Для ясности обратимся к примеру. Допустим, вы стоите на углу улицы, которая поворачивает вправо и влево. Мимо вас пробегает подозрительный человек с сумкой, набитой деньгами. Он поворачивает направо. Спустя пару минут к вам подбегает полицейский и спрашивает: «Куда он побежал?». Вы предоставляете тому своё перцептивное свидетельство, отвечая «Направо». Полицейский уточняет: «Точно?». Поскольку для вас свидетельство является непосредственным, то аргументом в пользу того, чтобы довериться вам будет ссылка на источник свидетельства. Вы скажете: «Я видел». Остается только надеяться, что полицейский не окажется заядлым скептиком и эпистемологическим диспутам предпочтет исполнение своих обязанностей.

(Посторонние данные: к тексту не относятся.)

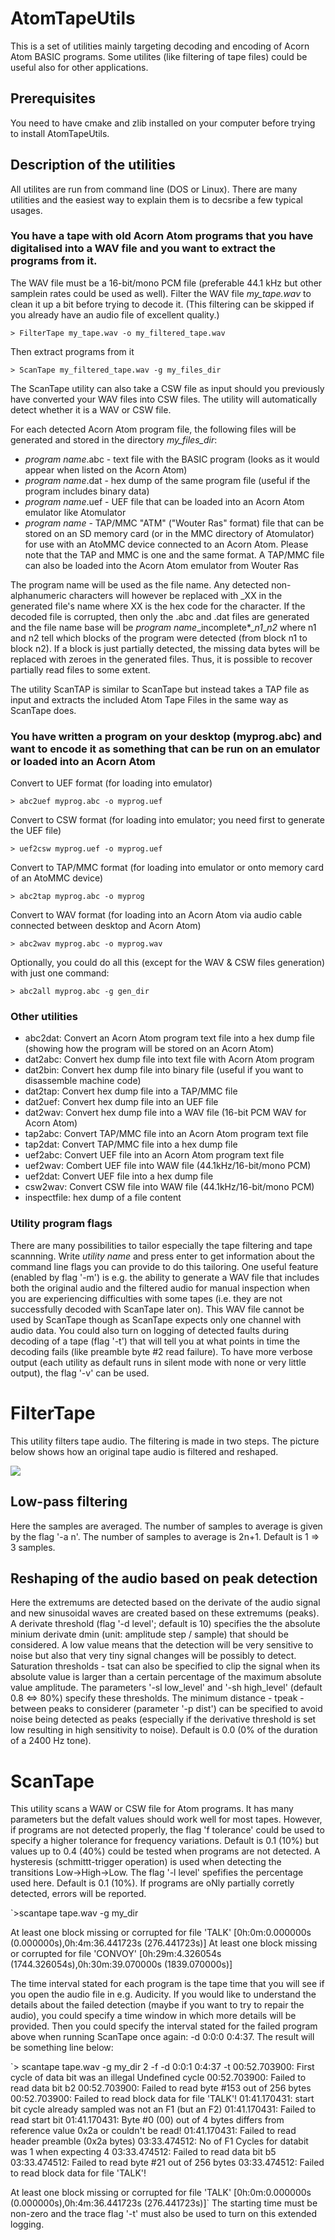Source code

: # AtomTapeUtils
This is a set of utilities mainly targeting decoding and encoding of Acorn Atom BASIC programs. Some utilites (like filtering of tape files) could be useful also for other applications.

## Prerequisites
You need to have cmake and zlib installed on your computer before trying to install AtomTapeUtils.

## Description of the utilities
All utilites are run from command line (DOS or Linux). There are many utilities and the easiest way to explain them is to decsribe a few typical usages. 

### You have a tape with old Acorn Atom programs that you have digitalised into a WAV file and you want to extract the programs from it.

The WAV file must be a 16-bit/mono PCM file (preferable 44.1 kHz but other samplein rates could be used as well).
Filter the WAV file *my_tape.wav* to clean it up a bit before trying to decode it.
(This filtering can be skipped if you already have an audio file of excellent quality.)

`> FilterTape my_tape.wav -o my_filtered_tape.wav`

Then extract programs from it

`> ScanTape my_filtered_tape.wav -g my_files_dir`

The ScanTape utility can also take a CSW file as input should you previously have converted your WAV files into CSW files.
The utility will automatically detect whether it is a WAV or CSW file.

For each detected Acorn Atom program file, the following files will be generated and stored in the directory *my_files_dir*:
- *program name*.abc - text file with the BASIC program (looks as it would appear when listed on the Acorn Atom)
- *program name*.dat - hex dump of the same program file (useful if the program includes binary data)
- *program name*.uef - UEF file that can be loaded into an Acorn Atom emulator like Atomulator
- *program name* - TAP/MMC "ATM" ("Wouter Ras" format) file that can be stored on an SD memory card (or in the MMC directory of Atomulator) for use with an AtoMMC device connected to an Acorn Atom. Please note that the TAP and MMC is one and the same format. A TAP/MMC file can also be loaded into the Acorn Atom emulator from Wouter Ras

The program name will be used as the file name. Any detected non-alphanumeric characters will however be replaced with \_XX in the generated file's name where XX is the hex code for the character. If the decoded file is corrupted, then only the .abc and .dat files are generated and the file name base will be *program name*\_incomplete*\_*n1*\_*n2* where n1 and n2 tell which blocks of the program were detected (from block n1 to block n2). If a block is just partially detected, the missing data bytes will be replaced with zeroes in the generated files. Thus, it is possible to recover partially read files to some extent.

The utility ScanTAP is similar to ScanTape but instead takes a TAP file as input and extracts the included Atom Tape Files in the same way as ScanTape does.

### You have written a program on your desktop (myprog.abc) and want to encode it as something that can be run on an emulator or loaded into an Acorn Atom

Convert to UEF format (for loading into emulator)

`> abc2uef myprog.abc -o myprog.uef`

Convert to CSW format (for loading into emulator; you need first to generate the UEF file)

`> uef2csw myprog.uef -o myprog.uef`

Convert to TAP/MMC format (for loading into emulator or onto memory card of an AtoMMC device)

`> abc2tap myprog.abc -o myprog`

Convert to WAV format (for loading into an Acorn Atom via audio cable connected between desktop and Acorn Atom)

`> abc2wav myprog.abc -o myprog.wav`

Optionally, you could do all this (except for the WAV & CSW files generation) with just one command:

`> abc2all myprog.abc -g gen_dir`

### Other utilities

- abc2dat: Convert an Acorn Atom program text file into a hex dump file (showing how the program will be stored on an Acorn Atom)
- dat2abc: Convert hex dump file into text file with Acorn Atom program
- dat2bin: Convert hex dump file into binary file (useful if you want to disassemble machine code)
- dat2tap: Convert hex dump file into a TAP/MMC file
- dat2uef: Convert hex dump file into  an UEF file
- dat2wav: Convert hex dump file into a WAV file (16-bit PCM WAV for Acorn Atom)
- tap2abc: Convert TAP/MMC file into an Acorn Atom program text file
- tap2dat: Convert TAP/MMC file into a hex dump file
- uef2abc: Convert UEF file into an Acorn Atom program text file
- uef2wav: Combert UEF file into WAW file (44.1kHz/16-bit/mono PCM)
- uef2dat: Convert UEF file into a hex dump file
- csw2wav: Convert CSW file into WAW file (44.1kHz/16-bit/mono PCM)
- inspectfile: hex dump of a file content

### Utility program flags
There are many possibilities to tailor especially the tape filtering and tape scannning. Write *utility name* and press enter to get information about the command line flags you can provide to do this tailoring. One useful feature (enabled by flag '-m') is e.g. the ability to generate a WAV file that includes both the original audio and the filtered audio for manual inspection when you are experiencing difficulties with some tapes (i.e. they are not successfully decoded with ScanTape later on). This WAV file cannot be used by ScanTape though as ScanTape expects only one channel with audio data. You could also turn on logging of detected faults during decoding of a tape (flag '-t') that will tell you at what points in time the decoding fails (like preamble byte #2 read failure).
To have more verbose output (each utility as default runs in silent mode with none or very little output), the flag '-v' can be used.

# FilterTape
This utility filters tape audio. The filtering is made in two steps. The picture below shows how an original tape audio is filtered and reshaped.
<p align="left">
  <img src="docs/audio.png"/>
</p>

## Low-pass filtering
Here the samples are averaged. The number of samples to average is given by the flag '-a n'. The number of samples to average is 2n+1. Default is 1 => 3 samples.

## Reshaping of the audio based on peak detection
Here the extremums are detected based on the derivate of the audio signal and new sinusoidal waves are created based on these extremums (peaks). A derivate threshold (flag '-d level'; default is 10) specifies the the absolute minium derivate dmin (unit: amplitude step / sample) that should be considered. A low value means that the detection will be very sensitive to noise but also that very tiny signal changes will be possibly to detect. Saturation thresholds - tsat can also be specified to clip the signal when its absolute value is larger than a certain percentage of the maximum absolute value amplitude. The parameters '-sl low_level' and '-sh high_level' (default 0.8 <=> 80%) specify these thresholds. The minimum distance - tpeak - between peaks to considerer (parameter '-p dist') can be specified to avoid noise being detected as peaks (especially if the derivative threshold is set low resulting in high sensitivity to noise). Default is 0.0 (0%  of the duration of a 2400 Hz tone).

# ScanTape
This utility scans a WAW or CSW file for Atom programs. It has many parameters but the defalt values should work well for most tapes. However, if programs are not detected properly, the flag 'f tolerance' could be used to specify a higher tolerance for frequency variations. Default is 0.1 (10%) but values up to 0.4 (40%) could be tested when programs are not detected.
A hysteresis (schmittt-trigger operation) is used when detecting the transitions Low->High->Low. The flag '-l level' spefifies the percentage used here. Default is 0.1 (10%).
If programs are oNly partially corretly detected, errors will be reported.

`>scantape tape.wav -g my_dir

At least one block missing or corrupted for file 'TALK' [0h:0m:0.000000s (0.000000s),0h:4m:36.441723s (276.441723s)]
At least one block missing or corrupted for file 'CONVOY' [0h:29m:4.326054s (1744.326054s),0h:30m:39.070000s (1839.070000s)]

The time interval stated for each program is the tape time that you will see if you open the audio file in e.g. Audicity.
If you would like to understand the details about the failed detection (maybe if you want to try to repair the audio), you could specify a time window in which more details will be provided.
Then you could specify the interval stated for the failed program above when running ScanTape once again: -d 0:0:0 0:4:37. The result will be something line below:

`> scantape tape.wav -g my_dir 2 -f -d 0:0:1 0:4:37 -t
00:52.703900: First cycle of data bit was an illegal Undefined cycle
00:52.703900: Failed to read data bit b2
00:52.703900: Failed to read byte #153 out of 256 bytes
00:52.703900: Failed to read block data for file 'TALK'!
01:41.170431: start bit cycle already sampled was not an F1 (but an F2)
01:41.170431: Failed to read start bit
01:41.170431: Byte #0 (00) out of 4 bytes differs from reference value 0x2a or couldn't be read!
01:41.170431: Failed to read header preamble (0x2a bytes)
03:33.474512: No of F1 Cycles for databit was 1 when expecting 4
03:33.474512: Failed to read data bit b5
03:33.474512: Failed to read byte #21 out of 256 bytes
03:33.474512: Failed to read block data for file 'TALK'!

At least one block missing or corrupted for file 'TALK' [0h:0m:0.000000s (0.000000s),0h:4m:36.441723s (276.441723s)]`
The starting time must be non-zero and the trace flag '-t' must also be used to turn on this extended logging.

Ввиду этого самый понятный способ оценить нечто, что заявляется как непосредственное свидетельство, — это оценить сам когнитивный процесс, являющийся его источником. И вновь обратимся к примеру. Вы встретились со своим знакомым и вам нужно зайти в книжный магазин. Если ваш знакомый скажет, что видел книжный за углом, то вряд ли вы подвергнете эту информацию большому сомнению, поскольку в целом скорее всего доверяете зрению как способу узнавать расположение объектов в пространстве. Немаловажно, что на сомнение не влияет то, что вы эксплицитно допускаете возможность ошибки. Возможно, что ваш знакомый плохо видит, не отличает фасады магазинов от реальных магазинов или вообще толком не понимает, что такое «книжный магазин», но даже так, если он вас не обманывает, то вы понимаете, что его слова передают информацию о расположении чего-то за углом. Таков минимальный когнитивный успех, создаваемый даже не самым корректным свидетельством.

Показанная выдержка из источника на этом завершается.